Reading time: 3 minutes. Word count: 600 words.

Remember that the storyteller is now Chitra-greeva, the leader of the flock of pigeons. He is telling a story about a tiger and a traveller as a warning to his fellow pigeons.

FABLE 2: The Tiger and the Traveller
(a story told by Chitra-greeva, the chief of the pigeons, to the pigeons in FABLE 1, which is a story told by Vishnu-Sarma to the young princes in the frametale)

As I was travelling on the southern road, once upon a time, I saw an old tiger seated upon the bank of a large river with a bunch of kusa grass in his paw, calling out to every one who passed, "Ho! ho! traveller, take this golden bracelet." But every one was afraid to approach him to receive it.

At length, however, a certain traveller, tempted by avarice, regarded it as an instance of good fortune; "but," said he, "in this there is personal danger, in which we are not warranted to proceed.

"Confidence should not be put in rivers; in animals which have claws or horns; in men with weapons in their hands; nor in women; nor in those of royal birth.

"It is not good to pass by that we dislike, even to gain that which we like; for the water of life becometh mortal when mixed with a poison.

"Yet," said he, "there is risk in every undertaking, for the acquisition of wealth.

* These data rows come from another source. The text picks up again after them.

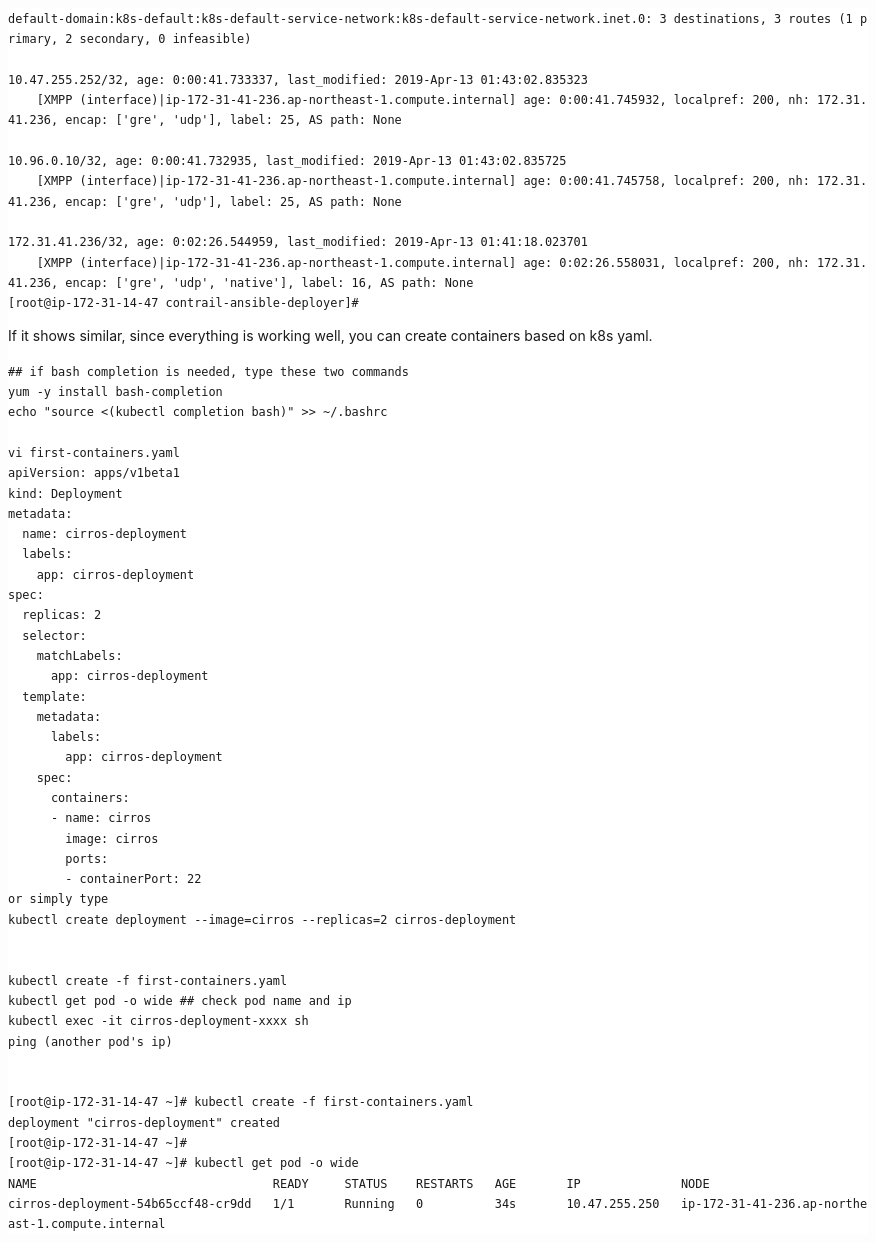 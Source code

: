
 ```
default-domain:k8s-default:k8s-default-service-network:k8s-default-service-network.inet.0: 3 destinations, 3 routes (1 primary, 2 secondary, 0 infeasible)

10.47.255.252/32, age: 0:00:41.733337, last_modified: 2019-Apr-13 01:43:02.835323
    [XMPP (interface)|ip-172-31-41-236.ap-northeast-1.compute.internal] age: 0:00:41.745932, localpref: 200, nh: 172.31.41.236, encap: ['gre', 'udp'], label: 25, AS path: None

10.96.0.10/32, age: 0:00:41.732935, last_modified: 2019-Apr-13 01:43:02.835725
    [XMPP (interface)|ip-172-31-41-236.ap-northeast-1.compute.internal] age: 0:00:41.745758, localpref: 200, nh: 172.31.41.236, encap: ['gre', 'udp'], label: 25, AS path: None

172.31.41.236/32, age: 0:02:26.544959, last_modified: 2019-Apr-13 01:41:18.023701
    [XMPP (interface)|ip-172-31-41-236.ap-northeast-1.compute.internal] age: 0:02:26.558031, localpref: 200, nh: 172.31.41.236, encap: ['gre', 'udp', 'native'], label: 16, AS path: None
[root@ip-172-31-14-47 contrail-ansible-deployer]# 

```


If it shows similar, since everything is working well, you can create containers based on k8s yaml.
```
## if bash completion is needed, type these two commands
yum -y install bash-completion
echo "source <(kubectl completion bash)" >> ~/.bashrc

vi first-containers.yaml
apiVersion: apps/v1beta1
kind: Deployment
metadata:
  name: cirros-deployment
  labels:
    app: cirros-deployment
spec:
  replicas: 2
  selector:
    matchLabels:
      app: cirros-deployment
  template:
    metadata:
      labels:
        app: cirros-deployment
    spec:
      containers:
      - name: cirros
        image: cirros
        ports:
        - containerPort: 22
or simply type
kubectl create deployment --image=cirros --replicas=2 cirros-deployment


kubectl create -f first-containers.yaml
kubectl get pod -o wide ## check pod name and ip
kubectl exec -it cirros-deployment-xxxx sh
ping (another pod's ip)


[root@ip-172-31-14-47 ~]# kubectl create -f first-containers.yaml
deployment "cirros-deployment" created
[root@ip-172-31-14-47 ~]# 
[root@ip-172-31-14-47 ~]# kubectl get pod -o wide
NAME                                 READY     STATUS    RESTARTS   AGE       IP              NODE
cirros-deployment-54b65ccf48-cr9dd   1/1       Running   0          34s       10.47.255.250   ip-172-31-41-236.ap-northeast-1.compute.internal
```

Hence, it is said,

"No man beholdeth prosperity who doth not encounter danger; but having encountered danger, if he surviveth, he beholdeth it.

"This I have considered, and now let me ask thee plainly, where is thy gold? But stop, tigers eat men, and the opinion of the world is hard to be defeated."

"I too," replied the tiger, "have read religious books. Hear what they say,

"In granting and refusing, in joy and in sorrow, in liking and in disliking, good men, because of their own likeness, show mercy unto all things which have life."

The traveller then asked him, where was the bracelet; and the tiger having held out his paw, showed it to him and said, "Look at it, it is a golden bracelet."

"How shall I place confidence in thee?" said the traveller, and the tiger replied, "Formerly, in the days of my youth, I was of a very wicked disposition, and as a punishment for the many men and cattle I had murdered, my numerous children died, and I was also deprived of my wife; so, at present, I am destitute of relations. This being the case, I was advised, by a certain religious person, to practise charity and other religious duties; I am not grown extremely devout. I perform ablutions regularly, and am charitable. Why then am I not worthy of confidence?"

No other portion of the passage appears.